(RECORDS FOR THIS EXERCISE Opens)
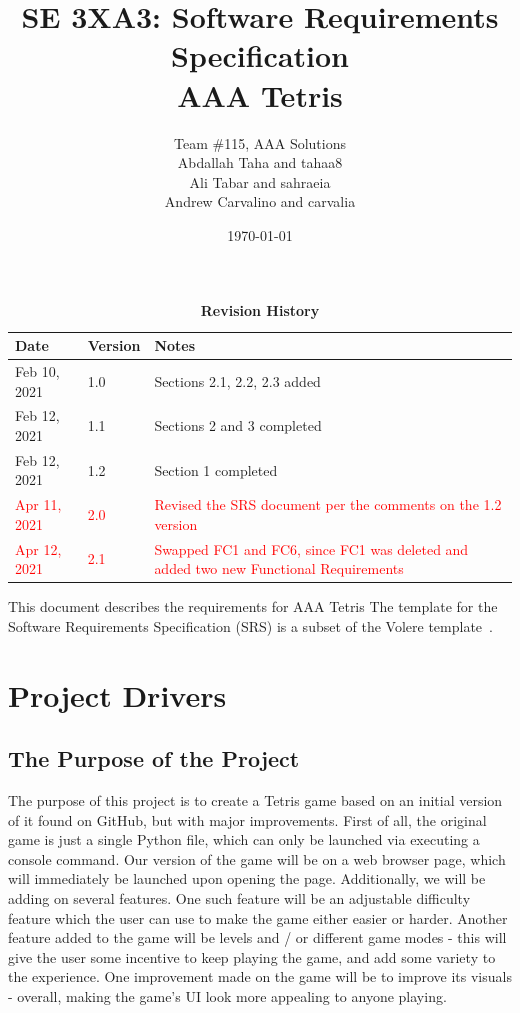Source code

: \documentclass[12pt, titlepage]{article}
\title{SE 3XA3: Software Requirements Specification\\AAA Tetris}
\author{Team \#115, AAA Solutions
		\\ Abdallah Taha and tahaa8
		\\ Ali Tabar and sahraeia
		\\ Andrew Carvalino and carvalia
}
\date{\today}
\begin{document}
\maketitle

\tableofcontents
\listoftables
\listoffigures

\begin{table}[h!]
\caption{\bf Revision History}
\begin{tabularx}{\textwidth}{p{3cm}p{2cm}X}
\toprule {\bf Date} & {\bf Version} & {\bf Notes}\\
\midrule
Feb 10, 2021 & 1.0 & Sections 2.1, 2.2, 2.3 added\\
Feb 12, 2021 & 1.1 & Sections 2 and 3 completed\\
Feb 12, 2021 & 1.2 & Section 1 completed\\
\textcolor{red}{Apr 11, 2021} & \textcolor{red}{2.0} & \textcolor{red}{Revised the SRS document per the comments on the 1.2 version}\\
\textcolor{red}{Apr 12, 2021} & \textcolor{red}{2.1} & \textcolor{red}{Swapped FC1 and FC6, since FC1 was deleted and added two new Functional Requirements} \\
\bottomrule
\end{tabularx}
\end{table}

\newpage


This document describes the requirements for AAA Tetris The template for the Software
Requirements Specification (SRS) is a subset of the Volere
template~\citep{RobertsonAndRobertson2012}.

\section{Project Drivers}

\subsection{The Purpose of the Project}
The purpose of this project is to create a Tetris game based on an initial version of it found on GitHub, but with major improvements. First of all, the original game is just a single Python file, which can only be launched via executing a console command. Our version of the game will be on a web browser page, which will immediately be launched upon opening the page. Additionally, we will be adding on several features. One such feature will be an adjustable difficulty feature which the user can use to make the game either easier or harder. Another feature added to the game will be levels and / or different game modes - this will give the user some incentive to keep playing the game, and add some variety to the experience. 
One improvement made on the game will be to improve its visuals - overall, making the game’s UI look more appealing to anyone playing.
\end{document}
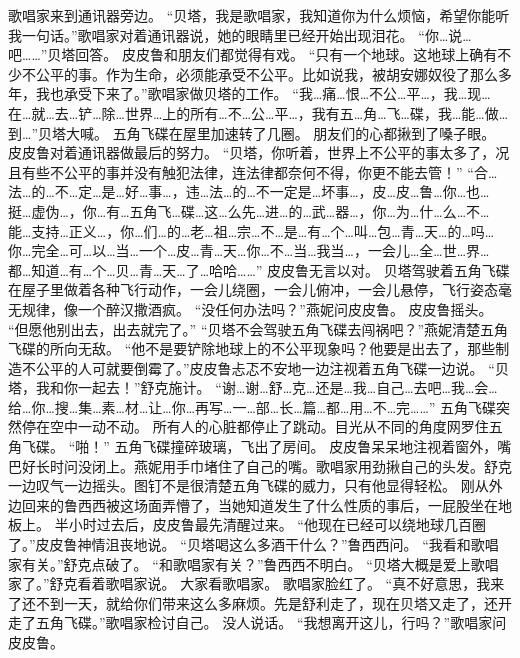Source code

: \documentclass[a4paper,12pt,UTF8,twoside]{ctexbook}
\begin{document}
        歌唱家来到通讯器旁边。  
        “贝塔，我是歌唱家，我知道你为什么烦恼，希望你能听我一句话。”歌唱家对着通讯器说，她的眼睛里已经开始出现泪花。  
        “你…说…吧……”贝塔回答。  
        皮皮鲁和朋友们都觉得有戏。  
        “只有一个地球。这地球上确有不少不公平的事。作为生命，必须能承受不公平。比如说我，被胡安娜奴役了那么多年，我也承受下来了。”歌唱家做贝塔的工作。  
        “我…痛…恨…不公…平…，我…现…在…就…去…铲…除…世界…上的所有…不…公…平…，我有五…角…飞…碟，我…能…做…到…”贝塔大喊。  
        五角飞碟在屋里加速转了几圈。  
        朋友们的心都揪到了嗓子眼。  
        皮皮鲁对着通讯器做最后的努力。  
        “贝塔，你听着，世界上不公平的事太多了，况且有些不公平的事并没有触犯法律，连法律都奈何不得，你更不能去管！”  
        “合…法…的…不…定…是…好…事…，违…法…的…不一定是…坏事…，皮…皮…鲁…你…也…挺…虚伪…，你…有…五角飞…碟…这…么先…进…的…武…器…，你…为…什…么…不…能…支持…正义…，你…们…的…老…祖…宗…不…是…有…个…叫…包…青…天…的…吗…你…完全…可…以…当…一个…皮…青…天…你…不…当…我当…，一会儿…全…世…界…都…知道…有…个…贝…青…天…了…哈哈……”  
        皮皮鲁无言以对。  
        贝塔驾驶着五角飞碟在屋子里做着各种飞行动作，一会儿绕圈，一会儿俯冲，一会儿悬停，飞行姿态毫无规律，像一个醉汉撒酒疯。        
        “没任何办法吗？”燕妮问皮皮鲁。  
        皮皮鲁摇头。  
        “但愿他别出去，出去就完了。”  
        “贝塔不会驾驶五角飞碟去闯祸吧？”燕妮清楚五角飞碟的所向无敌。  
        “他不是要铲除地球上的不公平现象吗？他要是出去了，那些制造不公平的人可就要倒霉了。”皮皮鲁忐忑不安地一边注视着五角飞碟一边说。  
        “贝塔，我和你一起去！”舒克施计。  
        “谢…谢…舒…克…还是…我…自己…去吧…我…会…给…你…搜…集…素…材…让…你…再写…一…部…长…篇…都…用…不…完……”  
        五角飞碟突然停在空中一动不动。  
        所有人的心脏都停止了跳动。目光从不同的角度网罗住五角飞碟。  
        “啪！”  
        五角飞碟撞碎玻璃，飞出了房间。  
        皮皮鲁呆呆地注视着窗外，嘴巴好长时问没闭上。燕妮用手巾堵住了自己的嘴。歌唱家用劲揪自己的头发。舒克一边叹气一边摇头。图钉不是很清楚五角飞碟的威力，只有他显得轻松。  
        刚从外边回来的鲁西西被这场面弄懵了，当她知道发生了什么性质的事后，一屁股坐在地板上。  
        半小时过去后，皮皮鲁最先清醒过来。        
        “他现在已经可以绕地球几百圈了。”皮皮鲁神情沮丧地说。  
        “贝塔喝这么多酒干什么？”鲁西西问。  
        “我看和歌唱家有关。”舒克点破了。  
        “和歌唱家有关？”鲁西西不明白。  
        “贝塔大概是爱上歌唱家了。”舒克看着歌唱家说。  
        大家看歌唱家。  
        歌唱家脸红了。  
        “真不好意思，我来了还不到一天，就给你们带来这么多麻烦。先是舒利走了，现在贝塔又走了，还开走了五角飞碟。”歌唱家检讨自己。  
        没人说话。  
        “我想离开这儿，行吗？”歌唱家问皮皮鲁。  
\end{document}
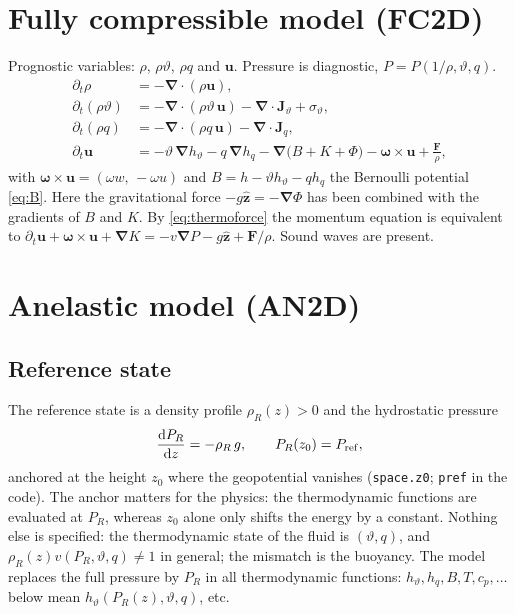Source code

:\documentclass[11pt,a4paper]{article}
\newcommand{\vt}{\vartheta}                    %
\newcommand{\hth}{{h_{\vartheta}}}               %
\newcommand{\hq}{{h_q}}                          %
\newcommand{\bu}{\mathbf{u}}
\newcommand{\ez}{\hat{\mathbf{z}}}
\newcommand{\bJ}{\mathbf{J}}
\newcommand{\bF}{\mathbf{F}}
\newcommand{\bnabla}{\boldsymbol{\nabla}}
\newcommand{\bomega}{\boldsymbol{\omega}}
\newcommand{\code}[1]{\texttt{#1}}
\begin{document}
\section{Fully compressible model (FC2D)}\label{sec:fc}
Prognostic variables: $\rho$, $\rho\vt$, $\rho q$ and $\bu$. Pressure is diagnostic, $P=P(1/\rho,\vt,q)$.
\begin{subequations}\label{eq:fc}
\begin{align}
  \partial_t\rho &= -\bnabla\!\cdot(\rho\bu),\\
  \partial_t(\rho\vt) &= -\bnabla\!\cdot(\rho\vt\,\bu) - \bnabla\!\cdot\bJ_\vt + \sigma_\vt,\\
  \partial_t(\rho q) &= -\bnabla\!\cdot(\rho q\,\bu) - \bnabla\!\cdot\bJ_q,\\
  \partial_t\bu &= -\vt\,\bnabla\hth - q\,\bnabla\hq - \bnabla\big(B+K+\Phi\big) - \bomega\times\bu + \frac{\bF}{\rho},
  \label{eq:fc-mom}
\end{align}
\end{subequations}
with $\bomega\times\bu=(\omega w,\,-\omega u)$ and $B=h-\vt\hth-q\hq$ the Bernoulli potential \eqref{eq:B}. Here the gravitational force $-g\ez=-\bnabla\Phi$ has been combined with the gradients of $B$ and $K$. By \eqref{eq:thermoforce} the momentum equation is equivalent to
$\partial_t\bu+\bomega\times\bu+\bnabla K=-v\bnabla P-g\ez+\bF/\rho$. Sound waves are present.

\section{Anelastic model (AN2D)}\label{sec:an}
\subsection{Reference state}
The reference state is a density profile $\rho_R(z)>0$ and the hydrostatic pressure
\begin{equation}
  \frac{\mathrm{d}P_R}{\mathrm{d}z}=-\rho_R\,g,\qquad P_R(z_0)=P_{\rm ref},
\end{equation}
anchored at the height $z_0$ where the geopotential vanishes (\code{space.z0}; \code{pref} in the code). The anchor matters for the physics: the thermodynamic functions are evaluated at $P_R$, whereas $z_0$ alone only shifts the energy by a constant.
Nothing else is specified: the thermodynamic state of the fluid is $(\vt,q)$, and $\rho_R(z)v(P_R,\vt,q)\neq1$ in general; the
mismatch is the buoyancy. The model replaces the full pressure by $P_R$ in all thermodynamic functions:
$\hth,\hq,B,T,c_p,\ldots$ below mean $\hth(P_R(z),\vt,q)$, etc.
\end{document}
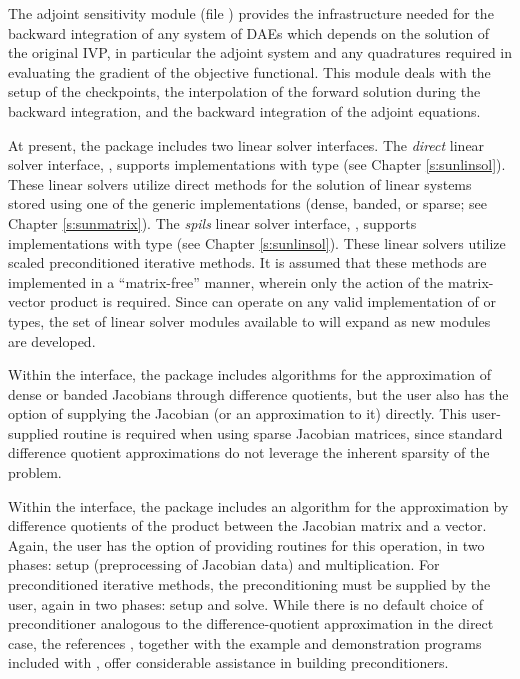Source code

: The adjoint sensitivity module (file ) provides the infrastructure needed for the 
backward integration of any system of DAEs which depends on the solution 
of the original IVP, in particular the adjoint system and any quadratures required
in evaluating the gradient of the objective functional.  This module deals with
the setup of the checkpoints, the interpolation of the forward solution during
the backward integration, and the backward integration of the adjoint equations.

At present, the package includes two linear solver interfaces.  The
{\em direct} linear solver interface, {\idadls}, supports {\sunlinsol}
implementations with type  (see Chapter
\ref{s:sunlinsol}).  These linear solvers utilize direct methods for
the solution of linear systems stored using one of the {\sundials} generic
{\sunmatrix} implementations (dense, banded, or sparse; see
Chapter \ref{s:sunmatrix}).  
The {\em spils} linear solver interface, {\idaspils}, supports
{\sunlinsol} implementations with type 
(see Chapter \ref{s:sunlinsol}).  These linear solvers utilize scaled
preconditioned iterative methods.  It is assumed that these methods
are implemented in a ``matrix-free'' manner, wherein only the action
of the matrix-vector product is required.  Since {\idas} can
operate on any valid {\sunlinsol} implementation of
 or  types, the set of
linear solver modules available to {\idas} will expand as new
{\sunlinsol} modules are developed.

Within the {\idadls} interface, the package includes algorithms for the
approximation of dense or banded Jacobians through difference 
quotients, but the user also has the option of supplying the Jacobian
(or an approximation to it) directly.  This user-supplied 
routine is required when using sparse Jacobian matrices, since
standard difference quotient approximations do not leverage the
inherent sparsity of the problem.

Within the {\idaspils} interface, the package includes an algorithm for
the approximation by difference quotients of the product between the Jacobian
matrix and a vector. Again,
the user has the option of providing routines for this operation, in
two phases: setup (preprocessing of Jacobian data) and multiplication.
For preconditioned iterative methods,  
the preconditioning must be supplied by the user, again in two phases: 
setup and solve.  While there is no
default choice of preconditioner analogous to the difference-quotient
approximation in the direct case, the references
\cite{BrHi:89,Byr:92}, together with the example and demonstration
programs included with {\idas}, offer considerable assistance in
building preconditioners. 

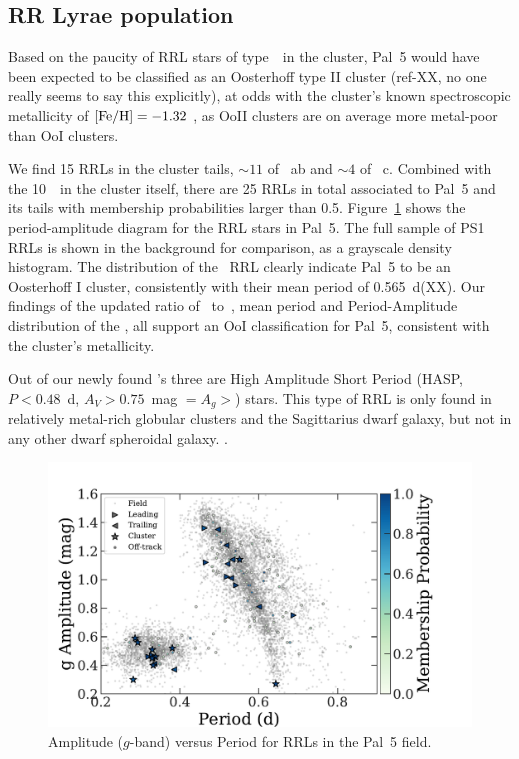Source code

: \documentclass[twocolumn]{aastex63}
\begin{document}
\subsection{RR Lyrae population }

Based on the paucity of RRL stars of type~\typeab~in the cluster, Pal~5  would have been expected to be classified as an Oosterhoff type II cluster (ref-XX, no one really seems to say this explicitly), at odds with the cluster's known spectroscopic metallicity of $[\mathrm{Fe}/\mathrm{H}]=-1.32$ \citep{Kuijsen2018}, as OoII clusters are on average more metal-poor than OoI clusters.

We find 15 RRLs in the cluster tails, $\sim11$ of \type~ab and $\sim4$ of \type~c. Combined with the 10~\rrc~in the cluster itself, there are 25 RRLs in total associated to Pal~5 and its tails with membership probabilities larger than 0.5. Figure~\ref{fig:PA_diagram} shows the period-amplitude diagram for the RRL stars in Pal~5. The full sample of PS1 RRLs is shown in the background for comparison, as a grayscale density histogram. The distribution of the \typeab~RRL clearly indicate Pal~5 to be an Oosterhoff I cluster, consistently with their mean period of 0.565~d(XX).  Our findings of the updated ratio of \rrab~to~\rrc, mean period and Period-Amplitude distribution of the \rrab, all support an OoI classification for Pal~5, consistent with the cluster's metallicity.

Out of our newly found \rrab's three are High Amplitude Short Period (HASP, $P <0.48$~d, $A_V>0.75$~mag $=A_g>$) stars. This type of RRL is only found in relatively metal-rich globular clusters  \citep[$\Feh>-1.5$][]{Monelli2017} and the Sagittarius dwarf galaxy, but not in any other dwarf spheroidal galaxy. .


\begin{figure}
\begin{center}
\includegraphics[width=\columnwidth]{paper/rrls_PA.pdf}
\caption{Amplitude ($g$-band) versus Period for RRLs in the Pal~5 field.}\label{fig:PA_diagram}
\end{center}
\end{figure}
\end{document}
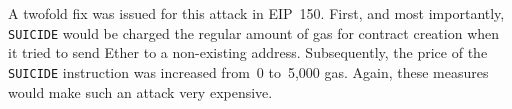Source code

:A twofold fix was issued for this attack in EIP~150. First, and most importantly, \lstinline{SUICIDE} would be charged the regular amount of gas for contract creation when it tried to send Ether to a non-existing address. Subsequently, the price of the \lstinline{SUICIDE} instruction was increased from~0 to~5,000 gas. Again, these measures would make such an attack very expensive.
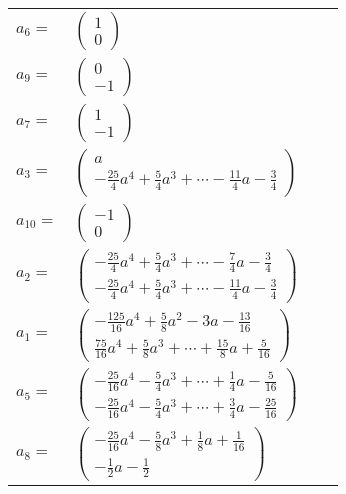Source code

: \documentclass[1p]{elsarticle_modified}
\theoremstyle{definition}
\begin{document}
\begin{tabular}{m{7pt} m{180pt} m{7pt} m{180pt} }
\flushright $a_{6}=$&$\begin{pmatrix}1\\0\end{pmatrix}$ \\
\flushright $a_{9}=$&$\begin{pmatrix}0\\-1\end{pmatrix}$ \\
\flushright $a_{7}=$&$\begin{pmatrix}1\\-1\end{pmatrix}$ \\
\flushright $a_{3}=$&$\begin{pmatrix}a\\-\frac{25}{4} a^4+\frac{5}{4} a^3+\cdots-\frac{11}{4} a-\frac{3}{4}\end{pmatrix}$ \\
\flushright $a_{10}=$&$\begin{pmatrix}-1\\0\end{pmatrix}$ \\
\flushright $a_{2}=$&$\begin{pmatrix}-\frac{25}{4} a^4+\frac{5}{4} a^3+\cdots-\frac{7}{4} a-\frac{3}{4}\\-\frac{25}{4} a^4+\frac{5}{4} a^3+\cdots-\frac{11}{4} a-\frac{3}{4}\end{pmatrix}$ \\
\flushright $a_{1}=$&$\begin{pmatrix}-\frac{125}{16} a^4+\frac{5}{8} a^2-3 a-\frac{13}{16}\\\frac{75}{16} a^4+\frac{5}{8} a^3+\cdots+\frac{15}{8} a+\frac{5}{16}\end{pmatrix}$ \\
\flushright $a_{5}=$&$\begin{pmatrix}-\frac{25}{16} a^4-\frac{5}{4} a^3+\cdots+\frac{1}{4} a-\frac{5}{16}\\-\frac{25}{16} a^4-\frac{5}{4} a^3+\cdots+\frac{3}{4} a-\frac{25}{16}\end{pmatrix}$ \\
\flushright $a_{8}=$&$\begin{pmatrix}-\frac{25}{16} a^4-\frac{5}{8} a^3+\frac{1}{8} a+\frac{1}{16}\\-\frac{1}{2} a-\frac{1}{2}\end{pmatrix}$ \\

\end{tabular}
\end{document}
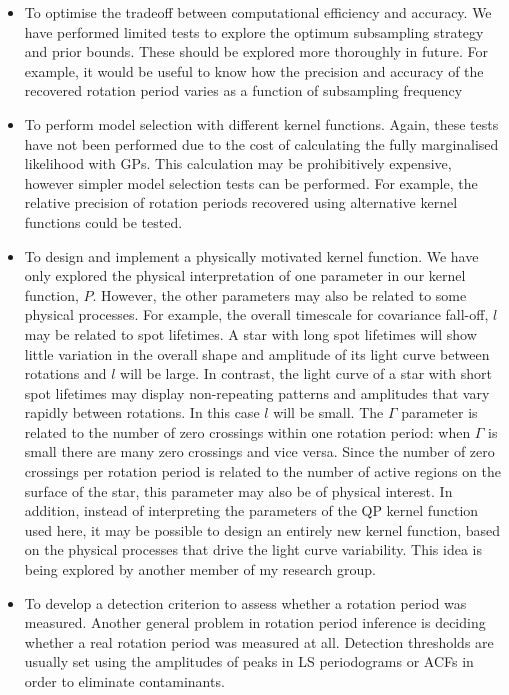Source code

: \begin{itemize}
\item{To optimise the tradeoff between computational efficiency and accuracy.
We have performed limited tests to explore the optimum subsampling strategy
and prior bounds.
These should be explored more thoroughly in future.
For example, it would be useful to know how the precision and accuracy of the
recovered rotation period varies as a function of subsampling frequency}
\item{To perform model selection with different kernel functions. Again, these
tests have not been performed due to the cost of calculating the fully
marginalised likelihood with GPs. This calculation may be prohibitively
expensive, however simpler model selection tests can be performed. For
example, the relative precision of rotation periods recovered using
alternative kernel functions could be tested.}
\item{To design and implement a physically motivated kernel function. We have
only explored the physical interpretation of one parameter in our kernel
function, $P$.
However, the other parameters may also be related to some physical processes.
For example, the overall timescale for covariance fall-off, $l$ may be
related to spot lifetimes.
A star with long spot lifetimes will show little variation in the overall
shape and amplitude of its light curve between rotations and $l$ will be
large.
In contrast, the light curve of a star with short spot lifetimes may display
non-repeating patterns and amplitudes that vary rapidly between rotations.
In this case $l$ will be small.
The $\Gamma$ parameter is related to the number of zero crossings within one
rotation period: when $\Gamma$ is small there are many zero crossings and
vice versa.
Since the number of zero crossings per rotation period is related to the
number of active regions on the surface of the star, this parameter may also
be of physical interest.
In addition, instead of interpreting the parameters of the QP kernel function
used here, it may be possible to design an entirely new kernel function, based
on the physical processes that drive the light curve variability.
This idea is being explored by another member of my research group.}
\item{To develop a detection criterion to assess whether a rotation period was
measured.
Another general problem in rotation period inference is deciding whether a
real rotation period was measured at all.
Detection thresholds are usually set using the amplitudes of peaks in LS
periodograms or ACFs in order to eliminate contaminants.
}
\end{itemize}
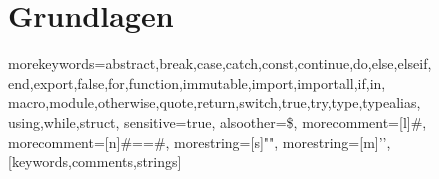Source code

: \chapter{Grundlagen} \label{ch:grundlagen}

%
  {morekeywords={abstract,break,case,catch,const,continue,do,else,elseif,%
      end,export,false,for,function,immutable,import,importall,if,in,%
      macro,module,otherwise,quote,return,switch,true,try,type,typealias,%
      using,while,struct},%
   sensitive=true,%
   alsoother={\$},%
   morecomment=[l]#,%
   morecomment=[n]{#=}{=#},%
   morestring=[s]{"}{"},%
   morestring=[m]{'}{'},%
}[keywords,comments,strings]%

















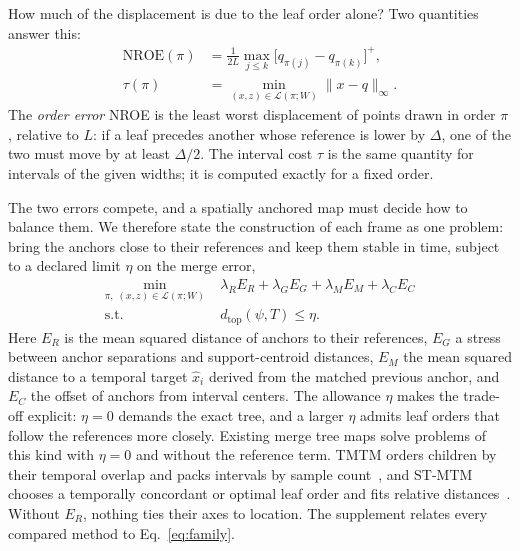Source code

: \documentclass[preprint]{vgtc}   %
\newcommand{\dtop}{d_{\mathrm{top}}}
\newcommand{\nroe}{\mathrm{NROE}}
\begin{document}
How much of the displacement is due to the leaf order alone? Two quantities answer this:
\begin{equation}\label{eq:nroe}
\begin{aligned}
 \nroe(\pi)&=\frac{1}{2L}\max_{j\le k}\bigl[q_{\pi(j)}-q_{\pi(k)}\bigr]^+,\\
 \tau(\pi)&=\min_{(x,z)\in\mathcal{L}(\pi;W)}\|x-q\|_\infty .
\end{aligned}
\end{equation}
The \emph{order error} NROE is the least worst displacement of points drawn in order $\pi$, relative to $L$: if a leaf precedes another whose reference is lower by $\Delta$, one of the two must move by at least $\Delta/2$. The interval cost $\tau$ is the same quantity for intervals of the given widths; it is computed exactly for a fixed order.

The two errors compete, and a spatially anchored map must decide how to balance them. We therefore state the construction of each frame as one problem: bring the anchors close to their references and keep them stable in time, subject to a declared limit $\eta$ on the merge error,
\begin{equation}\label{eq:family}
\begin{aligned}
 \min_{\pi,\;(x,z)\in\mathcal{L}(\pi;W)}\;&\lambda_R E_R+\lambda_G E_G+\lambda_M E_M+\lambda_C E_C\\
 \mathrm{s.t.}\;&\dtop(\psi,T)\le\eta .
\end{aligned}
\end{equation}
Here $E_R$ is the mean squared distance of anchors to their references, $E_G$ a stress between anchor separations and support-centroid distances, $E_M$ the mean squared distance to a temporal target $\hat x_i$ derived from the matched previous anchor, and $E_C$ the offset of anchors from interval centers. The allowance $\eta$ makes the trade-off explicit: $\eta=0$ demands the exact tree, and a larger $\eta$ admits leaf orders that follow the references more closely. Existing merge tree maps solve problems of this kind with $\eta=0$ and without the reference term. TMTM orders children by their temporal overlap and packs intervals by sample count~\cite{Koepp:2023:TMTM}, and ST-MTM chooses a temporally concordant or optimal leaf order and fits relative distances~\cite{STMTM:2026}. Without $E_R$, nothing ties their axes to location. The supplement relates every compared method to Eq.~\ref{eq:family}.
\end{document}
(RECORDS FOR THIS EXERCISE Closes)
WHAT TO PRODUCE:
Word for word, output the lines from the beginning of the listing through the line holding "Feb 12, 2021 & 1.2 & Section 1 completed\\" and nothing beyond them. Omit the pictures.

REPLY TO THE EXERCISE:
Source code

: \documentclass[12pt, titlepage]{article}
\title{SE 3XA3: Software Requirements Specification\\AAA Tetris}
\author{Team \#115, AAA Solutions
		\\ Abdallah Taha and tahaa8
		\\ Ali Tabar and sahraeia
		\\ Andrew Carvalino and carvalia
}
\date{\today}
\begin{document}
\maketitle

\tableofcontents
\listoftables
\listoffigures

\begin{table}[h!]
\caption{\bf Revision History}
\begin{tabularx}{\textwidth}{p{3cm}p{2cm}X}
\toprule {\bf Date} & {\bf Version} & {\bf Notes}\\
\midrule
Feb 10, 2021 & 1.0 & Sections 2.1, 2.2, 2.3 added\\
Feb 12, 2021 & 1.1 & Sections 2 and 3 completed\\
Feb 12, 2021 & 1.2 & Section 1 completed\\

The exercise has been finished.